If it was the first movie you ever saw in your entire life, I bet you’d find R.I.P.D. a littler overwhelming, but a lot of fun. Unfortunately, we live in a society where popular culture and entertainment are widely and easily consumed, so for pretty much everyone, that won’t be the case. No, for us, we’ll see this as the lifting of elements from other, better films without the addition of anything meaningful to make it worthwhile. It’s exactly the kind of movie you probably wouldn’t walk out of the theater for, but certainly will have forgotten its existence in no time.

Yeah, Jeff Bridges is fun, if you can get past the weirdness of him doing True Grit as a comedy within a whole other movie.
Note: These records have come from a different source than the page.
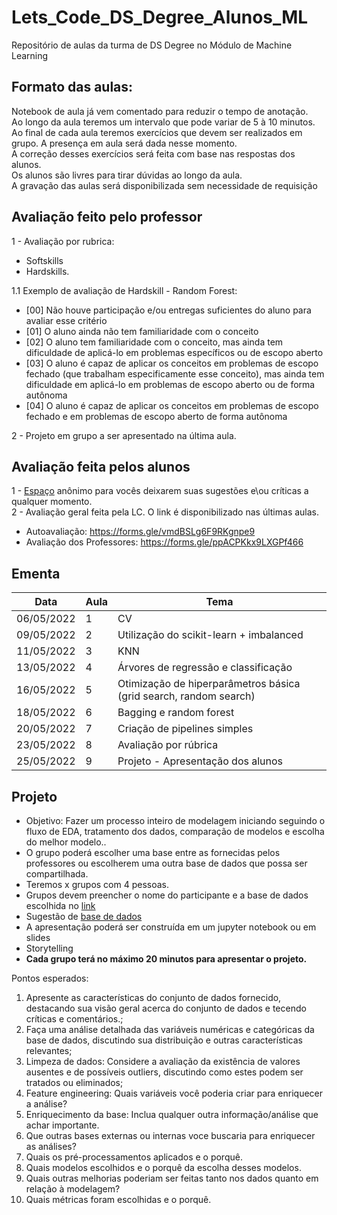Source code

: # Lets_Code_DS_Degree_Alunos_ML
Repositório de aulas da turma de DS Degree no Módulo de Machine Learning


## Formato das aulas:
Notebook de aula já vem comentado para reduzir o tempo de anotação. <br>
Ao longo da aula teremos um intervalo que pode variar de 5 à 10 minutos. <br>
Ao final de cada aula teremos exercícios que devem ser realizados em grupo. A presença em aula será dada nesse momento. <br>
A correção desses exercícios será feita com base nas respostas dos alunos. <br>
Os alunos são livres para tirar dúvidas ao longo da aula. <br>
A gravação das aulas será disponibilizada sem necessidade de requisição <br>

## Avaliação feito pelo professor
1 - Avaliação por rubrica: 
  * Softskills 
  * Hardskills.
 
1.1 Exemplo de avaliação de Hardskill - Random Forest:
 - [00] Não houve participação e/ou entregas suficientes do aluno para avaliar esse critério
 - [01] O aluno ainda não tem familiaridade com o conceito
 - [02] O aluno tem familiaridade com o conceito, mas ainda tem dificuldade de aplicá-lo em problemas específicos ou de escopo aberto
 - [03] O aluno é capaz de aplicar os conceitos em problemas de escopo fechado (que trabalham especificamente esse conceito), mas ainda tem dificuldade em aplicá-lo em problemas de escopo aberto ou de forma autônoma
 - [04] O aluno é capaz de aplicar os conceitos em problemas de escopo fechado e em problemas de escopo aberto de forma autônoma


2 - Projeto em grupo a ser apresentado na última aula.

## Avaliação feita pelos alunos
1 - [Espaço](https://forms.gle/tShxhxNYhvi6ZmQm8) anônimo para vocês deixarem suas sugestões e\ou críticas a qualquer momento. <br>
2 - Avaliação geral feita pela LC. O link é disponibilizado nas últimas aulas.
 - Autoavaliação: https://forms.gle/vmdBSLg6F9RKgnpe9
 - Avaliação dos Professores: https://forms.gle/ppACPKkx9LXGPf466

## Ementa
|Data | Aula | Tema	|
|-----|-------|-------|
|06/05/2022 | 1 | CV |
|09/05/2022 | 2 | Utilização do scikit-learn + imbalanced |
|11/05/2022 | 3 | KNN |
|13/05/2022 | 4 | Árvores de regressão e classificação |
|16/05/2022 | 5 | Otimização de hiperparâmetros básica (grid search, random search) |
|18/05/2022 | 6 | Bagging e random forest | 
|20/05/2022 | 7 | Criação de pipelines simples |
|23/05/2022 | 8 | Avaliação por rúbrica |
|25/05/2022 | 9 | Projeto - Apresentação dos alunos |

## Projeto
* Objetivo: Fazer um processo inteiro de modelagem iniciando seguindo o fluxo de EDA, tratamento dos dados, comparação de modelos e escolha do melhor modelo..
* O grupo poderá escolher uma base entre as fornecidas pelos professores ou escolherem uma outra base de dados que possa ser compartilhada.
* Teremos x grupos com 4 pessoas.
* Grupos devem preencher o nome do participante e a base de dados escolhida no [link](https://docs.google.com/spreadsheets/d/1lWuWHb_d0_rz2wZaPPfDIwdFG3Xn2tf5CywFBhheI38/edit?usp=sharing)
* Sugestão de [base de dados](https://docs.google.com/spreadsheets/d/1C5KinYE4wAuKvM_Vc1t5HK16n92B_7zoeT8v7ASVP6A/edit?usp=sharing)
* A apresentação poderá ser construída em um jupyter notebook ou em slides
* Storytelling
* **Cada grupo terá no máximo 20 minutos para apresentar o projeto.**

Pontos esperados:
1) Apresente as características do conjunto de dados fornecido, destacando sua visão geral acerca do conjunto de dados e tecendo críticas e comentários.;
2) Faça uma análise detalhada das variáveis numéricas e categóricas da base de dados, discutindo sua distribuição e outras características relevantes;
3) Limpeza de dados: Considere a avaliação da existência de valores ausentes e de possíveis outliers, discutindo como estes podem ser tratados ou eliminados;
4) Feature engineering: Quais variáveis você poderia criar para enriquecer a análise?
5) Enriquecimento da base: Inclua qualquer outra informação/análise que achar importante.
6) Que outras bases externas ou internas voce buscaria para enriquecer as
análises?
7) Quais os pré-processamentos aplicados e o porquê.
8) Quais modelos escolhidos e o porquê da escolha desses modelos.
9) Quais outras melhorias poderiam ser feitas tanto nos dados quanto em relação à modelagem?
10) Quais métricas foram escolhidas e o porquê.

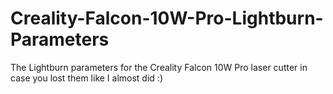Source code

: # Creality-Falcon-10W-Pro-Lightburn-Parameters
The Lightburn parameters for the Creality Falcon 10W Pro laser cutter in case you lost them like I almost did :)
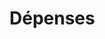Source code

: # Dépenses














































































































































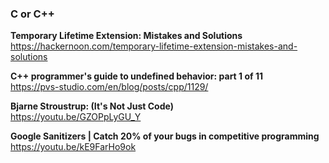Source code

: ### C or C++

**Temporary Lifetime Extension: Mistakes and Solutions**  
https://hackernoon.com/temporary-lifetime-extension-mistakes-and-solutions

**C++ programmer's guide to undefined behavior: part 1 of 11**  
https://pvs-studio.com/en/blog/posts/cpp/1129/

**Bjarne Stroustrup: (It's Not Just Code)**  
https://youtu.be/GZOPpLyGU_Y

**Google Sanitizers | Catch 20% of your bugs in competitive programming**  
https://youtu.be/kE9FarHo9ok
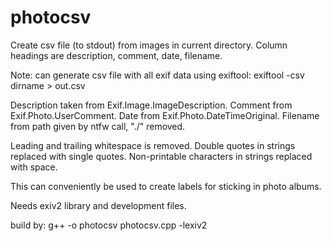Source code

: # photocsv
Create csv file (to stdout) from images in current directory.
Column headings are description, comment, date, filename.

Note: can generate csv file with all exif data using exiftool:
  exiftool -csv dirname > out.csv

Description taken from Exif.Image.ImageDescription.
Comment from Exif.Photo.UserComment.
Date from Exif.Photo.DateTimeOriginal.
Filename from path given by ntfw call, "./" removed.
 
Leading and trailing whitespace is removed.
Double quotes in strings replaced with single quotes.
Non-printable characters in strings replaced with space.

This can conveniently be used to create labels for
sticking in photo albums.

Needs exiv2 library and development files.
 
build by:
g++ -o photocsv photocsv.cpp -lexiv2
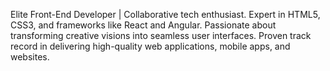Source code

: Elite Front-End Developer | Collaborative tech enthusiast. Expert in HTML5, CSS3, and frameworks like React and Angular. Passionate about transforming creative visions into seamless user interfaces. Proven track record in delivering high-quality web applications, mobile apps, and websites.
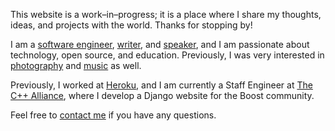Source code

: This website is a work–in–progress; it is a place where I share my thoughts, ideas, and projects with the world.
Thanks for stopping by!

I am a [software engineer](/projects), [writer](/essays), and [speaker](/talks), and I am passionate about technology, open source, and education.
Previously, I was very interested in [photography](/photos) and [music](/albums) as well.

Previously,
I worked at [Heroku](https://www.heroku.com/), and I am currently a Staff Engineer at [The C++ Alliance](https://cppalliance.org/), where
I develop a Django website for the Boost community.

Feel free to [contact me](/contact) if you have any questions.
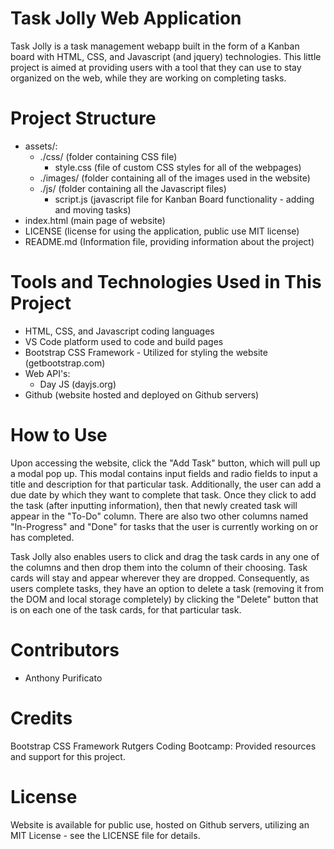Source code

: # Task Jolly Web Application
Task Jolly is a task management webapp built in the form of a Kanban board with HTML, CSS, and Javascript (and jquery) technologies. This little project is aimed at providing users with a tool that they can use to stay organized on the web, while they are working on completing tasks.

# Project Structure
- assets/:
    - ./css/ (folder containing CSS file)
        - style.css (file of custom CSS styles for all of the webpages)
    - ./images/ (folder containing all of the images used in the website)
    - ./js/ (folder containing all the Javascript files)
        - script.js (javascript file for Kanban Board functionality - adding and moving tasks)
- index.html (main page of website)
- LICENSE (license for using the application, public use MIT license)
- README.md (Information file, providing information about the project)

# Tools and Technologies Used in This Project
- HTML, CSS, and Javascript coding languages
- VS Code platform used to code and build pages
- Bootstrap CSS Framework - Utilized for styling the website (getbootstrap.com)
- Web API's:
    - Day JS (dayjs.org)
- Github (website hosted and deployed on Github servers)

# How to Use
Upon accessing the website, click the "Add Task" button, which will pull up a modal pop up. This modal contains input fields and radio fields to input a title and description for that particular task. Additionally, the user can add a due date by which they want to complete that task. Once they click to add the task (after inputting information), then that newly created task will appear in the "To-Do" column. There are also two other columns named "In-Progress" and "Done" for tasks that the user is currently working on or has completed.

Task Jolly also enables users to click and drag the task cards in any one of the columns and then drop them into the column of their choosing. Task cards will stay and appear wherever they are dropped. Consequently, as users complete tasks, they have an option to delete a task (removing it from the DOM and local storage completely) by clicking the "Delete" button that is on each one of the task cards, for that particular task.


# Contributors
- Anthony Purificato


# Credits
Bootstrap CSS Framework
Rutgers Coding Bootcamp: Provided resources and support for this project.

# License
Website is available for public use, hosted on Github servers, utilizing an MIT License - see the LICENSE file for details.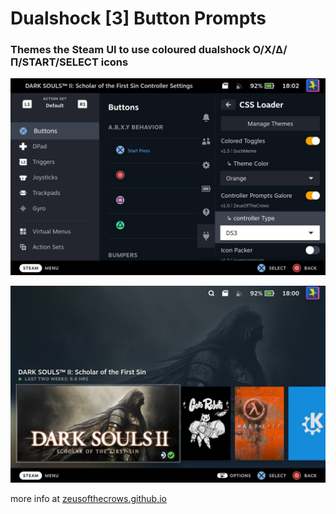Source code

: # Dualshock [3] Button Prompts

### Themes the Steam UI to use coloured dualshock Ο/Χ/Δ/Π/START/SELECT icons

![controller config / quick access menu](/.github/ds3/config-qam.jpg)

![library view](/.github/ds3/library.jpg)

more info at [zeusofthecrows.github.io](https://zeusofthecrows.github.io/games/mods/nsx)
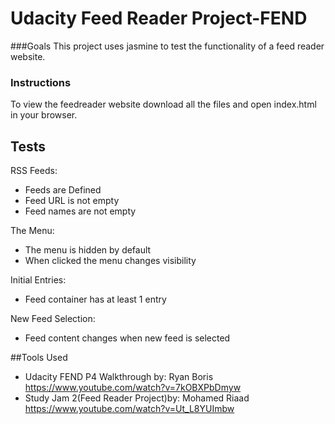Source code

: # Udacity Feed Reader Project-FEND 

###Goals
This project uses jasmine to test the functionality of a feed reader website. 

### Instructions
To view the feedreader website download all the files and open index.html in your browser.

## Tests
RSS Feeds:
* Feeds are Defined
* Feed URL is not empty
* Feed names are not empty

The Menu:
* The menu is hidden by default
* When clicked the menu changes visibility

Initial Entries:
* Feed container has at least 1 entry

New Feed Selection:
* Feed content changes when new feed is selected

##Tools Used
* Udacity FEND P4 Walkthrough by: Ryan Boris
  https://www.youtube.com/watch?v=7kOBXPbDmyw
* Study Jam 2(Feed Reader Project)by: Mohamed Riaad
  https://www.youtube.com/watch?v=Ut_L8YUImbw  
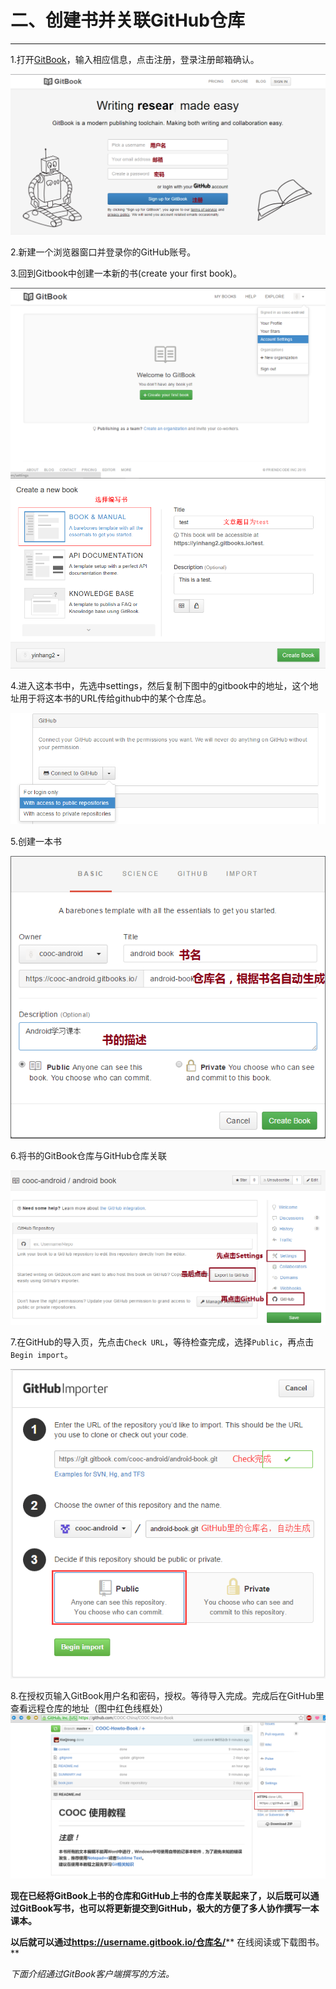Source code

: # 二、创建书并关联GitHub仓库

---

1.打开[GitBook](https://www.gitbook.com)，输入相应信息，点击注册，登录注册邮箱确认。

![注册](../images/signup.png)

2.新建一个浏览器窗口并登录你的GitHub账号。

3.回到Gitbook中创建一本新的书(create your first book)。

![Account Settings](../images/account_setting.png)
![test1](/assets/test1.png)

4.进入这本书中，先选中settings，然后复制下图中的gitbook中的地址，这个地址用于将这本书的URL传给github中的某个仓库总。

![GitHub](../images/github.png)

5.创建一本书

![创建书](../images/create_book.png)

6.将书的GitBook仓库与GitHub仓库关联

![Link](../images/link_setting.png)

7.在GitHub的导入页，先点击`Check URL`，等待检查完成，选择`Public`，再点击`Begin import`。

![Check](../images/check.png)

8.在授权页输入GitBook用户名和密码，授权。等待导入完成。完成后在GitHub里查看远程仓库的地址（图中红色线框处）
![Address](../images/book_github.png)

**现在已经将GitBook上书的仓库和GitHub上书的仓库关联起来了，以后既可以通过GitBook写书，也可以将更新提交到GitHub，极大的方便了多人协作撰写一本课本。**

**以后就可以通过**[**https:\/\/username.gitbook.io\/仓库名\/**](https://username.gitbook.io/仓库名/)** 在线阅读或下载图书。**

_下面介绍通过GitBook客户端撰写的方法。_


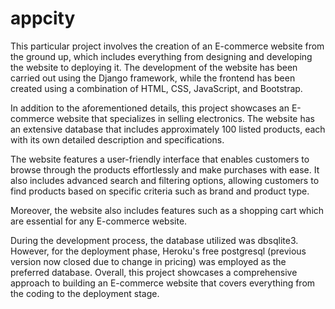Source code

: # appcity

This particular project involves the creation of an E-commerce website from the ground up, which includes everything from designing and developing the website to deploying it. The development of the website has been carried out using the Django framework, while the frontend has been created using a combination of HTML, CSS, JavaScript, and Bootstrap.

In addition to the aforementioned details, this project showcases an E-commerce website that specializes in selling electronics. The website has an extensive database that includes approximately 100 listed products, each with its own detailed description and specifications.

The website features a user-friendly interface that enables customers to browse through the products effortlessly and make purchases with ease. It also includes advanced search and filtering options, allowing customers to find products based on specific criteria such as brand and product type.

Moreover, the website also includes features such as a shopping cart which are essential for any E-commerce website. 

During the development process, the database utilized was dbsqlite3. However, for the deployment phase, Heroku's free postgresql (previous version now closed due to change in pricing) was employed as the preferred database. Overall, this project showcases a comprehensive approach to building an E-commerce website that covers everything from the coding to the deployment stage.



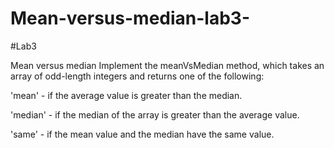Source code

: # Mean-versus-median-lab3-

#Lab3

Mean versus median
 Implement the meanVsMedian method, which takes an array of odd-length integers and returns one of the following:

'mean' - if the average value is greater than the median.

'median' - if the median of the array is greater than the average value.

'same' - if the mean value and the median have the same value.


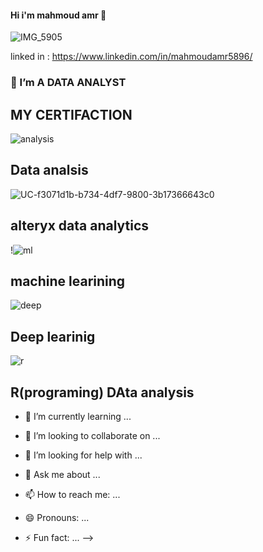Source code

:#### Hi i'm mahmoud amr  👋
![IMG_5905](https://user-images.githubusercontent.com/100859586/215487955-66620c24-a399-47b9-867f-2906f307b909.png)

linked in : https://www.linkedin.com/in/mahmoudamr5896/



### 🔭                  I’m A DATA ANALYST 
## MY CERTIFACTION 
![analysis](https://user-images.githubusercontent.com/100859586/215496820-448b7231-baf1-4d1c-82c0-5687f9bb6318.jpg)
## Data analsis 
![UC-f3071d1b-b734-4df7-9800-3b17366643c0](https://user-images.githubusercontent.com/100859586/215483878-56a82490-335f-4e7c-98e7-9f9f48a139ae.jpg)
## alteryx data analytics
!![ml](https://user-images.githubusercontent.com/100859586/215497259-ca52fd51-a4a6-4e9d-b5e9-85a89903af28.jpg)
## machine learining 
![deep](https://user-images.githubusercontent.com/100859586/215497461-a5b5a04c-0d23-47d1-86a9-3a89ada8a48c.jpg)
## Deep learinig
![r](https://user-images.githubusercontent.com/100859586/215497664-61718e0e-16f7-43db-938f-1c67d1c152e0.jpg)
## R(programing) DAta analysis

 




















- 🌱 I’m currently learning ...




- 👯 I’m looking to collaborate on ...


- 🤔 I’m looking for help with ...
- 💬 Ask me about ...
- 📫 How to reach me: ...
- 😄 Pronouns: ...
- ⚡ Fun fact: ...
-->
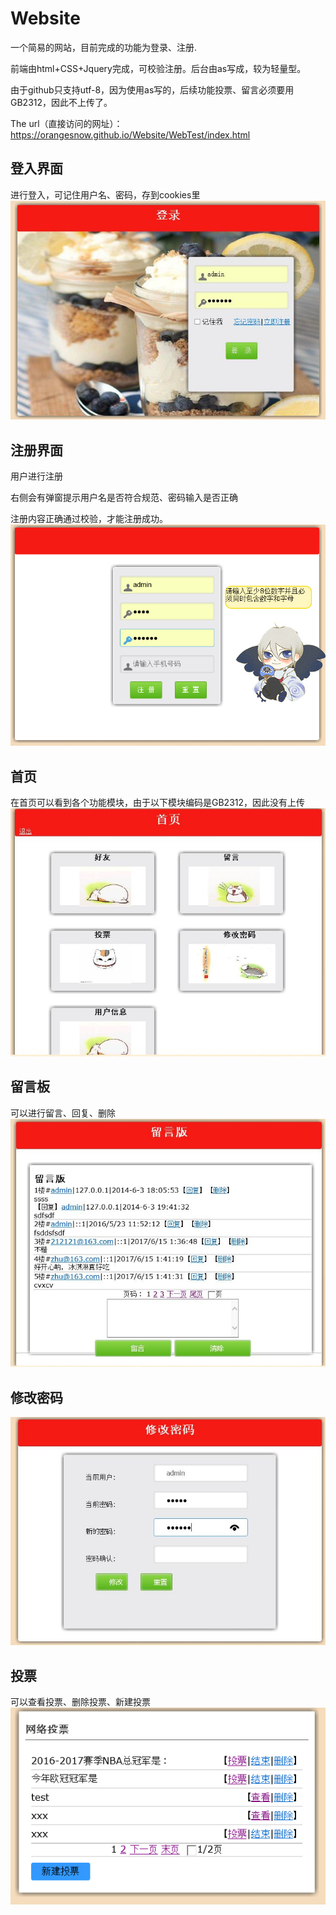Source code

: # Website
一个简易的网站，目前完成的功能为登录、注册.

前端由html+CSS+Jquery完成，可校验注册。后台由as写成，较为轻量型。

由于github只支持utf-8，因为使用as写的，后续功能投票、留言必须要用GB2312，因此不上传了。

The url（直接访问的网址）：https://orangesnow.github.io/Website/WebTest/index.html

## 登入界面
进行登入，可记住用户名、密码，存到cookies里
<img src="img/01.jpg" />
## 注册界面
用户进行注册

右侧会有弹窗提示用户名是否符合规范、密码输入是否正确

注册内容正确通过校验，才能注册成功。
<img src="img/07.jpg" />
## 首页
在首页可以看到各个功能模块，由于以下模块编码是GB2312，因此没有上传
<img src="img/03.jpg" />
## 留言板
可以进行留言、回复、删除
<img src="img/04.jpg" />
## 修改密码
<img src="img/05.jpg" />

## 投票
可以查看投票、删除投票、新建投票
<img src="img/06.jpg" />

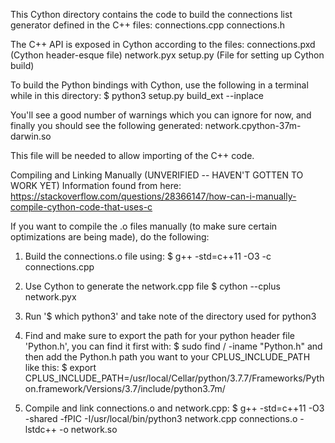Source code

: This Cython directory contains the code to build the connections list generator defined in the C++ files: 
connections.cpp
connections.h

The C++ API is exposed in Cython according to the files:
connections.pxd (Cython header-esque file)
network.pyx 
setup.py (File for setting up Cython build)

To build the Python bindings with Cython, use the following in a terminal while in this directory: 
$ python3 setup.py build_ext --inplace

You'll see a good number of warnings which you can ignore for now, and finally you should see the following generated:
network.cpython-37m-darwin.so

This file will be needed to allow importing of the C++ code. 


Compiling and Linking Manually (UNVERIFIED -- HAVEN'T GOTTEN TO WORK YET)
Information found from here: https://stackoverflow.com/questions/28366147/how-can-i-manually-compile-cython-code-that-uses-c

If you want to compile the .o files manually (to make sure certain optimizations are being made), do the following:

1. Build the connections.o file using:
$ g++ -std=c++11 -O3 -c connections.cpp

2. Use Cython to generate the network.cpp file
$ cython --cplus network.pyx

3. Run '$ which python3' and take note of the directory used for python3

4. Find and make sure to export the path for your python header file 'Python.h', you can find it first with:
$ sudo find / -iname "Python.h"
and then add the Python.h path you want to your CPLUS_INCLUDE_PATH like this: 
$ export CPLUS_INCLUDE_PATH=/usr/local/Cellar/python/3.7.7/Frameworks/Python.framework/Versions/3.7/include/python3.7m/ 

5. Compile and link connections.o and network.cpp:
$ g++ -std=c++11 -O3 -shared -fPIC -I/usr/local/bin/python3 network.cpp connections.o -lstdc++ -o network.so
But holy shit, who cares? Especially when Ryan Reynolds both is given nothing and brings nothing to the starring role. There are enough juicy ideas in R.I.P.D. that I understand how it got made, but it’s almost entirely a waste. At one part Ryan Reynolds throws Jeff Bridges into a bus. That’s kind of funny.

James Hong doesn't know what he's doing in this either.

James Hong doesn’t know what he’s doing in this either.

  1. I find it amusing that you’re the only person I’ve ever heard point out the “beam of light to another world” trope. It seems to be fucking with your life.

    • You’d think evil souls, at the very least, wouldn’t come pouring from the heavens. They hinted at hell being a thing in this movie, but never said it, I guess to avoid offending anyone.